Exam Reaction 2009 - Agricultural Science
The Leaving Certificate Agricultural Science exam is often difficult to predict and usually throws a few banana skins in the candidate's direction. This paper was no different, but overall most pupils should be happy. Question 1, the short questions, were very fair and all pupils were able to find at least six they could tackle strongly. The soil question, number 2, was quite straightforward, although the wording of (a), part (i) was a little vague. Other than that, the soil question was a real option for most pupils. Question 3, options 1 and 2, were again fair and pupils should really have no excuses. In particular, option 1 (which assessed Dairy Management) was very fair. Question 4 traditionally assesses knowledge of laboratory and fieldwork methods. This year was no different, although some may have found the choice a little limited. Question 5 assessed cereal and potato production and was fair (although not all pupils opt to study potatoes as their root crop). Question 6 assessed animal classification and physiology and was again straightforward, although some got caught out by the ruminant dental formula (below for reminder). The genetics question, number 7, was again fair but many were caught by the question on embryo transfer. Question 8 was a mixed bag, but overall was fine and question 9, the scientific explanations, were fair but with limited choice. All in all, this paper will not cause major problems for the average pupil but the individual looking for an "A" may not be best pleased.
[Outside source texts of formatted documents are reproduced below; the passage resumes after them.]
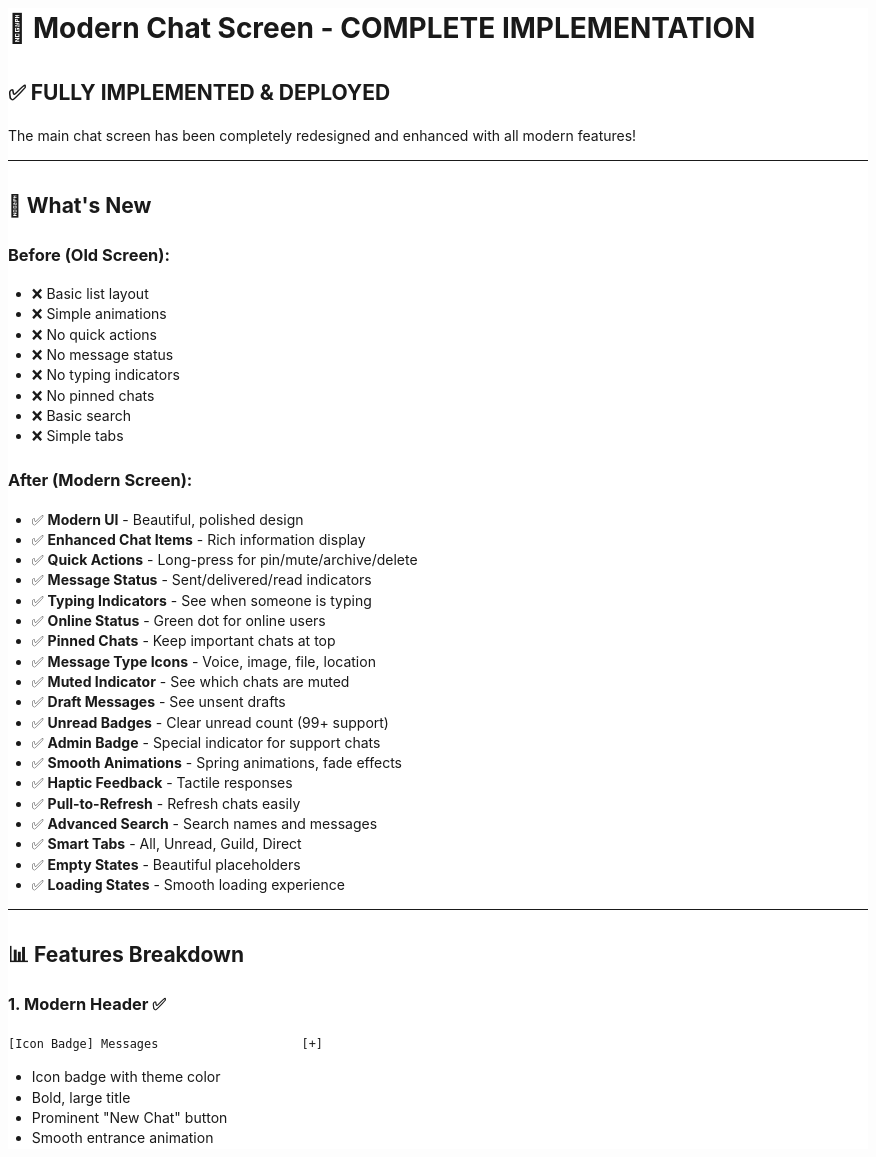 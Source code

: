 # 🎉 Modern Chat Screen - COMPLETE IMPLEMENTATION

## ✅ **FULLY IMPLEMENTED & DEPLOYED**

The main chat screen has been completely redesigned and enhanced with all modern features!

---

## 🚀 **What's New**

### **Before (Old Screen):**
- ❌ Basic list layout
- ❌ Simple animations
- ❌ No quick actions
- ❌ No message status
- ❌ No typing indicators
- ❌ No pinned chats
- ❌ Basic search
- ❌ Simple tabs

### **After (Modern Screen):**
- ✅ **Modern UI** - Beautiful, polished design
- ✅ **Enhanced Chat Items** - Rich information display
- ✅ **Quick Actions** - Long-press for pin/mute/archive/delete
- ✅ **Message Status** - Sent/delivered/read indicators
- ✅ **Typing Indicators** - See when someone is typing
- ✅ **Online Status** - Green dot for online users
- ✅ **Pinned Chats** - Keep important chats at top
- ✅ **Message Type Icons** - Voice, image, file, location
- ✅ **Muted Indicator** - See which chats are muted
- ✅ **Draft Messages** - See unsent drafts
- ✅ **Unread Badges** - Clear unread count (99+ support)
- ✅ **Admin Badge** - Special indicator for support chats
- ✅ **Smooth Animations** - Spring animations, fade effects
- ✅ **Haptic Feedback** - Tactile responses
- ✅ **Pull-to-Refresh** - Refresh chats easily
- ✅ **Advanced Search** - Search names and messages
- ✅ **Smart Tabs** - All, Unread, Guild, Direct
- ✅ **Empty States** - Beautiful placeholders
- ✅ **Loading States** - Smooth loading experience

---

## 📊 **Features Breakdown**

### 1. **Modern Header** ✅
```
[Icon Badge] Messages                    [+]
```
- Icon badge with theme color
- Bold, large title
- Prominent "New Chat" button
- Smooth entrance animation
The Frog Blog would like to put their support behind the introduction of a new Agricultural Science syllabus. The present syllabus is so vague and lacking detail (available by clicking here, if you want a good laugh), that it is a significant challenge to the Ag. Science teacher to provide pupils with the opportunity to tackle the exam properly and truly prepare them for an agricultural career. In comparison, the Biology syllabus is clear and concise. (Click here for view the Biology Syllabus). There is no standardisation between one school and the next and the longer we continue to use an Agricultural Science syllabus that was written before Ireland joined the European Union (Or EEC as it was at the time) the more we discredit this fine subject. Agricultural Science is one of the fastest growing subjects in Ireland and we need to promote it, not demote it. Come on Mr. O'Keeffe, show the public that you can be proactive.